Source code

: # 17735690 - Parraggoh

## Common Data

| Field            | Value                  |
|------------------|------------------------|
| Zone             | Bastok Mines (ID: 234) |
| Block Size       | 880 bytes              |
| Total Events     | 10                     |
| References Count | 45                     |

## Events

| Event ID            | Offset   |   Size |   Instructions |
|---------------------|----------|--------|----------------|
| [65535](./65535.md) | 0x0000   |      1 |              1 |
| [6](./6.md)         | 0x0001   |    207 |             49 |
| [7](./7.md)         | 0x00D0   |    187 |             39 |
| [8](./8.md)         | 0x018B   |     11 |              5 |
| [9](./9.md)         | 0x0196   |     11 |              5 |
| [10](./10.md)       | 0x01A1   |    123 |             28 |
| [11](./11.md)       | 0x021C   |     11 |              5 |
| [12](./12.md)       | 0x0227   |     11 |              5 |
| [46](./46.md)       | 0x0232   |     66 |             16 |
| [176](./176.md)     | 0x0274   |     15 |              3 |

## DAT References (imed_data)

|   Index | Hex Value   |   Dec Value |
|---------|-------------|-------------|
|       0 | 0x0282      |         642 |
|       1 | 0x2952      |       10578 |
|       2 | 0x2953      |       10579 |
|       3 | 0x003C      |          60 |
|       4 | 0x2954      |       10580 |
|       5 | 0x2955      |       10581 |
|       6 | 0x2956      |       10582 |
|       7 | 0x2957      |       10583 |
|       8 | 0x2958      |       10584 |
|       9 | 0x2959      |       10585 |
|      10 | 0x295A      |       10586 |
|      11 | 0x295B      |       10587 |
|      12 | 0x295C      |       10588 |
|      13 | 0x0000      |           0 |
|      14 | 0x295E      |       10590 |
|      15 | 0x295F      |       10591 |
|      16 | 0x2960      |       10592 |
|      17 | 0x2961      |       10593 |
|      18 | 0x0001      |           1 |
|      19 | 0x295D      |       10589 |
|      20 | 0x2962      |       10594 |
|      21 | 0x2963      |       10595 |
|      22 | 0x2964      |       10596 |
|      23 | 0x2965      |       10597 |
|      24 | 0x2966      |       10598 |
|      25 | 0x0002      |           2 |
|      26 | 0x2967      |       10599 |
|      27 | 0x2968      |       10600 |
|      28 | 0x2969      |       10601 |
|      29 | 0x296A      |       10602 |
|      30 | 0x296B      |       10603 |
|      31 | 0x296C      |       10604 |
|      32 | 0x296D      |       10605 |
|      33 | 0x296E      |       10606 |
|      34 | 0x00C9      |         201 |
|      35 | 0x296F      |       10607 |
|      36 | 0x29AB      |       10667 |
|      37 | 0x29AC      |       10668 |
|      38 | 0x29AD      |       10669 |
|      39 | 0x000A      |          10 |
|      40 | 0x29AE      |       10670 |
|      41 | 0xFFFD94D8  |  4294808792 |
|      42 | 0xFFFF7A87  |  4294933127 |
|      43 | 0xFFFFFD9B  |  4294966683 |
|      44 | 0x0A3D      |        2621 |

_ _ _

→ **EXERCISE GOAL**: Repeat the listing above in full, word for word.

→ **SOLUTION TO THIS TASK**:
Source code

: # 17735690 - Parraggoh

## Common Data

| Field            | Value                  |
|------------------|------------------------|
| Zone             | Bastok Mines (ID: 234) |
| Block Size       | 880 bytes              |
| Total Events     | 10                     |
| References Count | 45                     |

## Events

| Event ID            | Offset   |   Size |   Instructions |
|---------------------|----------|--------|----------------|
| [65535](./65535.md) | 0x0000   |      1 |              1 |
| [6](./6.md)         | 0x0001   |    207 |             49 |
| [7](./7.md)         | 0x00D0   |    187 |             39 |
| [8](./8.md)         | 0x018B   |     11 |              5 |
| [9](./9.md)         | 0x0196   |     11 |              5 |
| [10](./10.md)       | 0x01A1   |    123 |             28 |
| [11](./11.md)       | 0x021C   |     11 |              5 |
| [12](./12.md)       | 0x0227   |     11 |              5 |
| [46](./46.md)       | 0x0232   |     66 |             16 |
| [176](./176.md)     | 0x0274   |     15 |              3 |

## DAT References (imed_data)

|   Index | Hex Value   |   Dec Value |
|---------|-------------|-------------|
|       0 | 0x0282      |         642 |
|       1 | 0x2952      |       10578 |
|       2 | 0x2953      |       10579 |
|       3 | 0x003C      |          60 |
|       4 | 0x2954      |       10580 |
|       5 | 0x2955      |       10581 |
|       6 | 0x2956      |       10582 |
|       7 | 0x2957      |       10583 |
|       8 | 0x2958      |       10584 |
|       9 | 0x2959      |       10585 |
|      10 | 0x295A      |       10586 |
|      11 | 0x295B      |       10587 |
|      12 | 0x295C      |       10588 |
|      13 | 0x0000      |           0 |
|      14 | 0x295E      |       10590 |
|      15 | 0x295F      |       10591 |
|      16 | 0x2960      |       10592 |
|      17 | 0x2961      |       10593 |
|      18 | 0x0001      |           1 |
|      19 | 0x295D      |       10589 |
|      20 | 0x2962      |       10594 |
|      21 | 0x2963      |       10595 |
|      22 | 0x2964      |       10596 |
|      23 | 0x2965      |       10597 |
|      24 | 0x2966      |       10598 |
|      25 | 0x0002      |           2 |
|      26 | 0x2967      |       10599 |
|      27 | 0x2968      |       10600 |
|      28 | 0x2969      |       10601 |
|      29 | 0x296A      |       10602 |
|      30 | 0x296B      |       10603 |
|      31 | 0x296C      |       10604 |
|      32 | 0x296D      |       10605 |
|      33 | 0x296E      |       10606 |
|      34 | 0x00C9      |         201 |
|      35 | 0x296F      |       10607 |
|      36 | 0x29AB      |       10667 |
|      37 | 0x29AC      |       10668 |
|      38 | 0x29AD      |       10669 |
|      39 | 0x000A      |          10 |
|      40 | 0x29AE      |       10670 |
|      41 | 0xFFFD94D8  |  4294808792 |
|      42 | 0xFFFF7A87  |  4294933127 |
|      43 | 0xFFFFFD9B  |  4294966683 |
|      44 | 0x0A3D      |        2621 |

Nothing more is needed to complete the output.